**LISTED ENTRIES:**
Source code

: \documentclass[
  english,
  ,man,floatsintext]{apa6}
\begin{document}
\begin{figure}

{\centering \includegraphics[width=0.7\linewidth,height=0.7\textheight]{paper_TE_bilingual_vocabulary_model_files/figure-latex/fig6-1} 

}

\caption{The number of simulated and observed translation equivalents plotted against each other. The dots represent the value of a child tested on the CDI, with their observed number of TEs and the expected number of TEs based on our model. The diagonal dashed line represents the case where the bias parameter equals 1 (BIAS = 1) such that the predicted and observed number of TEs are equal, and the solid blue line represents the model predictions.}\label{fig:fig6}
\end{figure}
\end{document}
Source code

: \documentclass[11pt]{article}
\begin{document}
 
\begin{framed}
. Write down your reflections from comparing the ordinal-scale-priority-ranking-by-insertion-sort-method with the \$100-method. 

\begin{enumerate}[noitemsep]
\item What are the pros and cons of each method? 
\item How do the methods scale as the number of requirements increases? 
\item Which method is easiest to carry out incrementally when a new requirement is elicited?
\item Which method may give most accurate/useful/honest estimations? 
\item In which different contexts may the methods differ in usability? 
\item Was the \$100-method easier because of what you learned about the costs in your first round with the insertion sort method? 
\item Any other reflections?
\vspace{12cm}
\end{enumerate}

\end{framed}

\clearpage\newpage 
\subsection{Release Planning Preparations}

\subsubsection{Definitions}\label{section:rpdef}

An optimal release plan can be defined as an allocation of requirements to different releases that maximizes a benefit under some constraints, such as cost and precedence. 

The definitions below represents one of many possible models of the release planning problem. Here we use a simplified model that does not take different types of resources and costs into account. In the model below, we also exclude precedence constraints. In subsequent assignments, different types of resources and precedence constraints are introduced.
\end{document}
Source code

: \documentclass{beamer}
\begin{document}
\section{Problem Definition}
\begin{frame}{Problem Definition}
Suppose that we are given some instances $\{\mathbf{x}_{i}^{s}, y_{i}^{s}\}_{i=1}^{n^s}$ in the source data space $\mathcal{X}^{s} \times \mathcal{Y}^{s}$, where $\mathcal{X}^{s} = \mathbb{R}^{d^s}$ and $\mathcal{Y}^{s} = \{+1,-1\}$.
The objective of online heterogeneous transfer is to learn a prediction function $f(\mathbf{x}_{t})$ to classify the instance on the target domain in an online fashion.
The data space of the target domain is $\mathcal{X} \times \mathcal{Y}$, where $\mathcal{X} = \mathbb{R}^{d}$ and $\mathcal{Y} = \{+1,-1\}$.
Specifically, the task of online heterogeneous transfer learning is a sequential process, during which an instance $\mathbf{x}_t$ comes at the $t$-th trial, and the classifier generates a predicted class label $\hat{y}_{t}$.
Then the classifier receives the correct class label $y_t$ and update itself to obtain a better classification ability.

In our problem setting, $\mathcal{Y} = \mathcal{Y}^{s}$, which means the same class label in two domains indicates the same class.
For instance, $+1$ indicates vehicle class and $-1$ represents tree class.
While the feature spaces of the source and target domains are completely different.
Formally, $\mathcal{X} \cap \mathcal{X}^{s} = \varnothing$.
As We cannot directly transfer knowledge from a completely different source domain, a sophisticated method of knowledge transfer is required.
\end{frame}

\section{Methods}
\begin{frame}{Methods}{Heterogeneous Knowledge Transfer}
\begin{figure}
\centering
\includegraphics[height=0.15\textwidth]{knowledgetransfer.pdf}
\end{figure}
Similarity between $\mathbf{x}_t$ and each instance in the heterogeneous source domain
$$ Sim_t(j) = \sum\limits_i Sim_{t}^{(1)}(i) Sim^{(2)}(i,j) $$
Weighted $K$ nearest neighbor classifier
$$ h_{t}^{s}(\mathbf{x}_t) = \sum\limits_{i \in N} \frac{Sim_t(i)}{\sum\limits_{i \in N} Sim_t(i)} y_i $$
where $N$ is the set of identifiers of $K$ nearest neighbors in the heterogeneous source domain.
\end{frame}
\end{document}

**WHAT IS REQUIRED:** Pull out each line of the records holding the string "insertion".

**RESULT BELOW:**
. Write down your reflections from comparing the ordinal-scale-priority-ranking-by-insertion-sort-method with the \$100-method. 
\item Was the \$100-method easier because of what you learned about the costs in your first round with the insertion sort method? 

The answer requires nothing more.